Mon Dec 4th through Sat the 9th, 2017 at Long Beach Convention Center
The paper discusses the t-exponential family, and derives an EP scheme for distributions in the t-exponential family. A q-algebra is presented, which allows for computation of the cavity distribution and thus EP. the method is demonstrated on a Bayes point machine and T-process classification.
The paper was a great read, really enjoyable, clearly written, fun and engaging. But it's not suitable for NIPS. The emprical validation is not very strong: the first experiment compares EP with ADF, and the result is exactly as expected, and does not really relate to the t-exponential family at all. The second experiment demonstrates that T-process classification is more robust to outliers than GP classification. But the same effect could be acheived using a slight modification to the likelihood in the GP case (see e.g. ).
There is some value in the work, and the paper is a very enjoyable read, but without a practical upside to the work it remains a novelty.

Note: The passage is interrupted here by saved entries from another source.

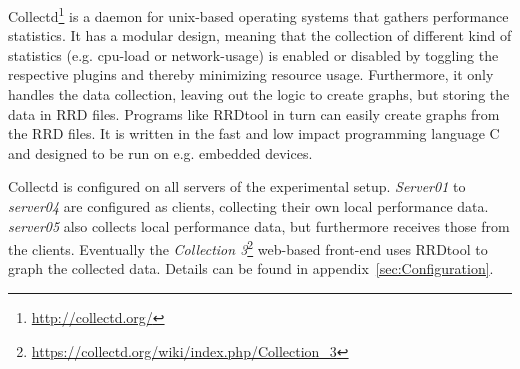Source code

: Collectd\footnote{\url{http://collectd.org/}} is a daemon for unix-based operating systems that gathers performance statistics. It has a modular design, meaning that the collection of different kind of statistics (e.g. cpu-load or network-usage) is enabled or disabled by toggling the respective plugins and thereby minimizing resource usage. Furthermore, it only handles the data collection, leaving out the logic to create graphs, but storing the data in \ac{RRD} files. Programs like RRDtool in turn can easily create graphs from the RRD files. It is written in the fast and low impact programming language C~\cite{prechelt2000empirical} and designed to be run on e.g. embedded devices.

Collectd is configured on all servers of the experimental setup. \emph{Server01} to \emph{server04} are configured as clients, collecting their own local performance data. \emph{server05} also collects local performance data, but furthermore receives those from the clients. Eventually the \emph{Collection 3}\footnote{\url{https://collectd.org/wiki/index.php/Collection_3}} web-based front-end uses RRDtool to graph the collected data. Details can be found in appendix~\ref{sec:Configuration}.
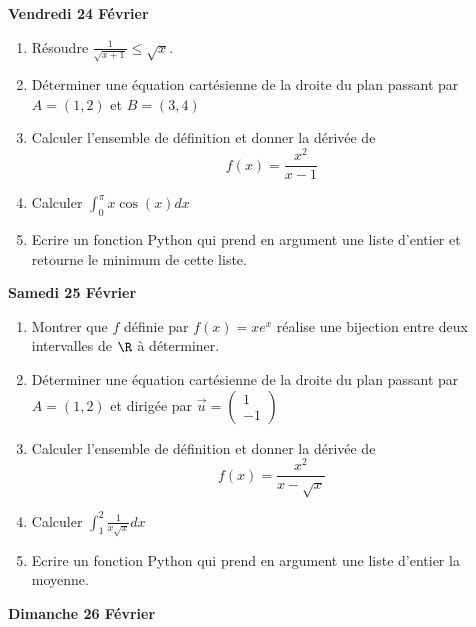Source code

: \documentclass[a4paper, 11pt,reqno]{article}
\newcommand\vv[1]{\overrightarrow{#1}}
\begin{document}
\begin{center}
\textbf{Vendredi 24 Février }
\end{center}

\begin{enumerate}
\item Résoudre $\frac{1}{\sqrt{x+1}}\leq \sqrt{x}$.
\item Déterminer une équation cartésienne de la droite du plan passant par $A=(1,2)$ et $B=(3,4)$
\item Calculer l'ensemble de définition et donner la dérivée de $$f(x) =\frac{x^2}{x-1}$$
\item Calculer $\int_0^\pi x\cos(x)dx$
\item Ecrire un fonction Python qui prend en argument une liste d'entier et retourne le minimum de cette liste. 
\end{enumerate}

\begin{center}
\textbf{Samedi 25 Février }
\end{center}
\begin{enumerate}
\item Montrer que $f $ définie par $f(x) = xe^x$ réalise une bijection entre deux intervalles de $\R$ à déterminer. 
\item Déterminer une équation cartésienne de la droite du plan passant par $A=(1,2)$ et dirigée par $\vv{u}=\begin{pmatrix}
1\\-1
\end{pmatrix}$
\item Calculer l'ensemble de définition et donner la dérivée de $$f(x) =\frac{x^2}{x-\sqrt{x}}$$
\item Calculer $\int_1^2 \frac{1}{x\sqrt{x}} 
dx$
\item Ecrire un fonction Python qui prend en argument une liste d'entier la moyenne. 
\end{enumerate}



\begin{center}
\textbf{Dimanche 26 Février }
\end{center}
\end{document}
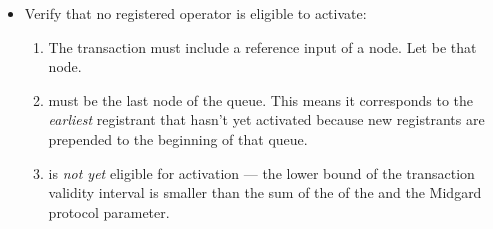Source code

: \documentclass[../midgard.tex]{subfiles}
\begin{document}
\begin{description}
\begin{itemize}
            \item Verify that no registered operator is eligible to activate:
            \begin{enumerate}[resume]
                \item The transaction must include a reference input of a  node.
                  Let  be that node.
                \item {} must be the last node of the  queue.
                  This means it corresponds to the \emph{earliest} registrant that hasn't yet activated because new registrants are prepended to the beginning of that queue.
                \item {} is \emph{not yet} eligible for activation --- the lower bound of the transaction validity interval is smaller than the sum of the  of the  and the Midgard  protocol parameter.
            \end{enumerate}
        \end{itemize}
\end{description}
\end{document}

The authors proposed an expectation propagation algorithm that can work with distributions in the t-exponential family, a generalization of the exponential family that contains the t-distribution as a particular case. The proposed approach is based on using q-algebra operations to work with the pseudo additivity of t-exponential distributions. The gains of the proposed EP algorithm with respect to assumed density filtering are illustrated in experiments with a Bayes point machine. The authors also illustrate the proposed EP algorithms in experiments with a t-process for classification in the presence of outliers.
The proposed method seems technically sound, although I did not check the derivations in detail. The experiments illustrate that the proposed method works and it is useful.

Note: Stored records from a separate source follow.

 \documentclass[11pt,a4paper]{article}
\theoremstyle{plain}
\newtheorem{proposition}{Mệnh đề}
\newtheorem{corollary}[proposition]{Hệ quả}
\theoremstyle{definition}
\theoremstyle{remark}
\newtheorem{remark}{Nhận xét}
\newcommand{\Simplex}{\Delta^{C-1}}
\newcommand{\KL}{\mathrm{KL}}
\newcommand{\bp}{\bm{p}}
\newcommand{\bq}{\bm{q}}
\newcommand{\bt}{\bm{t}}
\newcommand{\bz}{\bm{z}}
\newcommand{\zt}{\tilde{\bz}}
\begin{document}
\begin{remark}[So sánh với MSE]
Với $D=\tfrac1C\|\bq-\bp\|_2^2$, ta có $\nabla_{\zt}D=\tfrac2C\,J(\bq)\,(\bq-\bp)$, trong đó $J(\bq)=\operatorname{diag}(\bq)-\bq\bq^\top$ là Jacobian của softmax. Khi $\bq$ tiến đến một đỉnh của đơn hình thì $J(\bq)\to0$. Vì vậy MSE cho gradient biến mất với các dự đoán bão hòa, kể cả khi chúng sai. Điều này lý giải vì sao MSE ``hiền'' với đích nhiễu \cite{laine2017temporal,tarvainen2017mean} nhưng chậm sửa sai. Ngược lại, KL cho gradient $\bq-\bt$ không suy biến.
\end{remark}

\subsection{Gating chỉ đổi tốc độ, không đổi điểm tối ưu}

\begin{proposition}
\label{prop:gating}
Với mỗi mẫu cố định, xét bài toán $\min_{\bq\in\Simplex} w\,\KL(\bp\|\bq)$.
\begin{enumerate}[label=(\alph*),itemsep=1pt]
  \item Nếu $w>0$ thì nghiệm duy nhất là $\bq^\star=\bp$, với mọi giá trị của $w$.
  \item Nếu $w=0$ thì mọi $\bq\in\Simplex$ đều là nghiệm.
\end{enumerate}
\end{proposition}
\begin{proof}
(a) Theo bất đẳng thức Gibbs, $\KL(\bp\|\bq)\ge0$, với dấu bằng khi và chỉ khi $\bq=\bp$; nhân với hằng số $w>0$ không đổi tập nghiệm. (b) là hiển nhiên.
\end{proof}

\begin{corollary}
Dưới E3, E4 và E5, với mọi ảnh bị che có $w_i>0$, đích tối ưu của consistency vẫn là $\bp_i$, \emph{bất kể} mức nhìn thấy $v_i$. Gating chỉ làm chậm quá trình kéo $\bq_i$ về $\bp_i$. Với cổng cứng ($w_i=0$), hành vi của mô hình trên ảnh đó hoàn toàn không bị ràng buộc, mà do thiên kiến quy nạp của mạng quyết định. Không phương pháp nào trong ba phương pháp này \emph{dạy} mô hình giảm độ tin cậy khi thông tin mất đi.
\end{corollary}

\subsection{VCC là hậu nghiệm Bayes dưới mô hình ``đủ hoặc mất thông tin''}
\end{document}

The paper is clearly written and easy to follow and understand. I only miss an explanation of how the authors compute the integrals in equation (33) in the experiments. I assume that they have to integrate likelihood factors with respect to Student t distributions. How is this done in practice?
The paper is original. Up to my knowledge, this is the first generalization of EP to work with t-exponential families.
The proposed method seems to be highly significant, extending the applicability of EP with analytic operations to a wider family of distributions, besides the exponential one.
The authors propose to use q-algebra to extend the EP method to t-exponential family. More precisely, based on the pseudo additivity of deformed exponential functions which is commonly observed in t-exponential family, the authors exploit a known concept in statistical physics called q-algebra and its properties such as q-product, q-division, and q-logarithm, in order to apply these properties to derive EP for t-exponential family. The paper is well written and easy to follow (although I haven't thoroughly checked their proofs for Theorems). I find the experiments section a bit unexciting because they showed known phenomena, which are (1) ADF depends on data permutation and EP doesn't, and (2) GP classification is more vulnerable to outliers than student-t process. But I would guess the authors chose to show these since there is no existing methods that enables EP to work for t-exponential family.
--- after reading the author's rebuttal ---
Thanks the authors for their explanations. I keep my rating the same.